BØRNS proved the perfect antidote to garishly overblown mainstream pop music on Monday night at the El Rey Theatre.

It’s not that the L.A.-based singer-songwriter — born Garrett Borns — is consciously retro, nor are the songs on his debut album “Dopamine” groundbreakingly modern. It’s that the native Michigander has found an equilibrium between the old and new schools, with songs that shift subtly between pop eras and stand up without any cult of personality.

||| Photos by Chad Elder

The sold-out show was bookended by nods to the old school — BØRNS and his bandmates entered to the P.A. blaring the 1967 Cowsills hit “The Rain, the Park and Other Things,” and right after the “I love the flower girl” chorus, the song dissolved into a bed of electronics, leading into the headliners’ set. After the hour-long show, the crowd would exit to Frank Sinatra’s “Young at Heart.”

In between, the quintet won over the young hearts (and a surprising number of older ones) in that crowd. The synth-heavy “Dug My Heart” kicked off the show before BØRNS inspired a massive sing-along to “10,000 Emerald Pools,” the first song he wrote after relocating to Los Angeles. Notably, the 23-year-old frontman displayed some beyond-his-years tricks, varying the vocal melody lines ever so much from the recorded version.
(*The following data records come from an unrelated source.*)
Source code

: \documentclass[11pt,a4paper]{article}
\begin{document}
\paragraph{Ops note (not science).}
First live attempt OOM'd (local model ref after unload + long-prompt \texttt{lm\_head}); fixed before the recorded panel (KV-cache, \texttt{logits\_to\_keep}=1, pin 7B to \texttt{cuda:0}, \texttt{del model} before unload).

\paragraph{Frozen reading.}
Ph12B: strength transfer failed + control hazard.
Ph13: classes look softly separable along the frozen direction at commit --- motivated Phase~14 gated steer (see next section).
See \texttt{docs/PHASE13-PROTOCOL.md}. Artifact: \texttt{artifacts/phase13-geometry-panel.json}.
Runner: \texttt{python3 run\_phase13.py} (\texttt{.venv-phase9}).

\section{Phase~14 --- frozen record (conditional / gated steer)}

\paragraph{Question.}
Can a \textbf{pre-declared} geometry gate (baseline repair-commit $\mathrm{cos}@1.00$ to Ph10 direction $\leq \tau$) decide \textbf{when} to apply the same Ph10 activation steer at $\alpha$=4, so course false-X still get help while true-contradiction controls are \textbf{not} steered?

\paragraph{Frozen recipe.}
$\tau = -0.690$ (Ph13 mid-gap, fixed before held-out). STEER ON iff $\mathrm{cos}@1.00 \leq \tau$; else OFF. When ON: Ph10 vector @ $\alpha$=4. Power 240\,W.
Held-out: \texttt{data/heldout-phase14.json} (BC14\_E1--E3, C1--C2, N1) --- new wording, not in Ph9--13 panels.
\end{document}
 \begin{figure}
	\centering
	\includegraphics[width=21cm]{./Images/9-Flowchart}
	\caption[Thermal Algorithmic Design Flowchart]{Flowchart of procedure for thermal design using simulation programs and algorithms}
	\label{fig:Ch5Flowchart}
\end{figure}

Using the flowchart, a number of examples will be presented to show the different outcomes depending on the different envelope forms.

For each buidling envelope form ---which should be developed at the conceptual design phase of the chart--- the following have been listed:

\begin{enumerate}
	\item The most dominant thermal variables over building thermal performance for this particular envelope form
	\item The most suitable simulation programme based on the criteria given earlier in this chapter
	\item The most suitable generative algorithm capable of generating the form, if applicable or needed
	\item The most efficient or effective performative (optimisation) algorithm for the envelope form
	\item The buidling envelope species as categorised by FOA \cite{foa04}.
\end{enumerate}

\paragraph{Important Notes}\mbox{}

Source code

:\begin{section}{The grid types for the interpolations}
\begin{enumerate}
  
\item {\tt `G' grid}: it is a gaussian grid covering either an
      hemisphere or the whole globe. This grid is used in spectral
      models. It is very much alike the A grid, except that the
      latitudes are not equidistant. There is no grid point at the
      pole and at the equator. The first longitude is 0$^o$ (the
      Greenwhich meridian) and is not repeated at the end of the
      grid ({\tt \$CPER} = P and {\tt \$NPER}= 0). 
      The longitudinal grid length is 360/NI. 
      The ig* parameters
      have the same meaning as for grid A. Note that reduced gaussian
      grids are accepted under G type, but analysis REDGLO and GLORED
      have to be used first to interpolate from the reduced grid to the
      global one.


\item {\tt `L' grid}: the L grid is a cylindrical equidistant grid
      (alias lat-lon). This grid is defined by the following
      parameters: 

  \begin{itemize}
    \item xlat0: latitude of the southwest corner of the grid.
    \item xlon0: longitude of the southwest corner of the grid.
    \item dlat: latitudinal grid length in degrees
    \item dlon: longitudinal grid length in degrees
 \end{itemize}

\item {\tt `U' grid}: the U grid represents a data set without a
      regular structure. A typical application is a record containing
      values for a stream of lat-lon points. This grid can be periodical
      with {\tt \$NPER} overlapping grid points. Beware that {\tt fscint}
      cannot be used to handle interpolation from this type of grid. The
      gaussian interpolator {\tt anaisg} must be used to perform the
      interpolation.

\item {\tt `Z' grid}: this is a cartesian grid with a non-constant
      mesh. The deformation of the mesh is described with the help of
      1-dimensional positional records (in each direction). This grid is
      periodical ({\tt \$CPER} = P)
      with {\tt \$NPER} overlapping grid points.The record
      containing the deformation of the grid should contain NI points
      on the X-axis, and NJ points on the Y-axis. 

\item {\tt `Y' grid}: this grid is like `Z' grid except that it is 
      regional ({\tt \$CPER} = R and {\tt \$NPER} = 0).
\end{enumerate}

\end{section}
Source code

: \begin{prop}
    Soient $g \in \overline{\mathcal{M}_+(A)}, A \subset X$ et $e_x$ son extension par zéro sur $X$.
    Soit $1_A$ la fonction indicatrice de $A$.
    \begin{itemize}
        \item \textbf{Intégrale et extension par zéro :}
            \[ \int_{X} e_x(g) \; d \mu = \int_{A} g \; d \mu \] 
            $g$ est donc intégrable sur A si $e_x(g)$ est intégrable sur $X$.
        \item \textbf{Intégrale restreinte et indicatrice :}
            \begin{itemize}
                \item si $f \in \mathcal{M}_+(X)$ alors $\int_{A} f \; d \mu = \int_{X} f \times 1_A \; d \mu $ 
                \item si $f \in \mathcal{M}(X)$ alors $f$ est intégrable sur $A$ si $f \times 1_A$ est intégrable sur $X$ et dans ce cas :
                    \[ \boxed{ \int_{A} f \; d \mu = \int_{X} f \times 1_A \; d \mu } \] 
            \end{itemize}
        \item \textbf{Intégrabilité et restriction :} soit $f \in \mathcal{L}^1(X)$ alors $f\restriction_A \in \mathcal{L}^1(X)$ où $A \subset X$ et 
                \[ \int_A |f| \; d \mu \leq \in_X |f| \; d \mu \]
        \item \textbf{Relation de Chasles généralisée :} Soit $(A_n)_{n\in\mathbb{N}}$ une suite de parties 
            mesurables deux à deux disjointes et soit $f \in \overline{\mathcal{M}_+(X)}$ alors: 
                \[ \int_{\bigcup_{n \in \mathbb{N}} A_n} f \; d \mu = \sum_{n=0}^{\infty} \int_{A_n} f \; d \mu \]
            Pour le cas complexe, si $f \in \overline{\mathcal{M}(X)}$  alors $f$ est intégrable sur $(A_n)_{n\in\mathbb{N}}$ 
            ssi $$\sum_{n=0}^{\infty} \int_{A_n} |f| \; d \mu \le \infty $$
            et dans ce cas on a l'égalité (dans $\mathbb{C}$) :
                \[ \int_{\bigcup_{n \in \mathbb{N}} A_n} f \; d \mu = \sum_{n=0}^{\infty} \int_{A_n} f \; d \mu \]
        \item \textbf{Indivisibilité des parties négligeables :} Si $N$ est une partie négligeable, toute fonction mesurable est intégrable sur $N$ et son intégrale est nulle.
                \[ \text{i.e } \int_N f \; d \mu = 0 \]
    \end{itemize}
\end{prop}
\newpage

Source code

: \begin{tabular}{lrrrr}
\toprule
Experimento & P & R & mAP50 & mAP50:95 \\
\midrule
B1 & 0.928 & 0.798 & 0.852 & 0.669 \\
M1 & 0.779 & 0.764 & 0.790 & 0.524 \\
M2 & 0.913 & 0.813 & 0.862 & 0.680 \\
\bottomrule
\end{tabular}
The electro banger “Past Lives” followed before the frontman — possessed, as he is, with a Buckley-esque falsetto, a Cheshire grin and enviable hair — laid some Midwestern charm on the audience.

“I am BØRNS, we are BØRNS, you are BØRNS,” he told them, without a drop of the haughtiness you might intuit from reading that in quotation marks. “We came here together.”

The disco-pop nugget “Holy Ghost” followed, eliciting squeals when he sang “I’m thirsty for your ecstasy,” and those squeals turned to flat-out screams for the high notes (and there are plenty) in “The Emotion.” BØRNS’ old-school Teen Idol skills shone on “Clouds,” and he dedicated “American Money” to “all the singles out there … You know, the one-dollar bills.”

After the glammy rave-up “Electric Love” closed the main set, BØRNS returned for an encore that included a cover of Elton John’s “Bennie and the Jets.”

L.A. quartet Avid Dancer opened the night with 40 minutes of sublime guitar pop from their debut album “1st Bath,” the new single “I Feel It” and a cover the Brian Jonestown Massacre’s “Anemone.”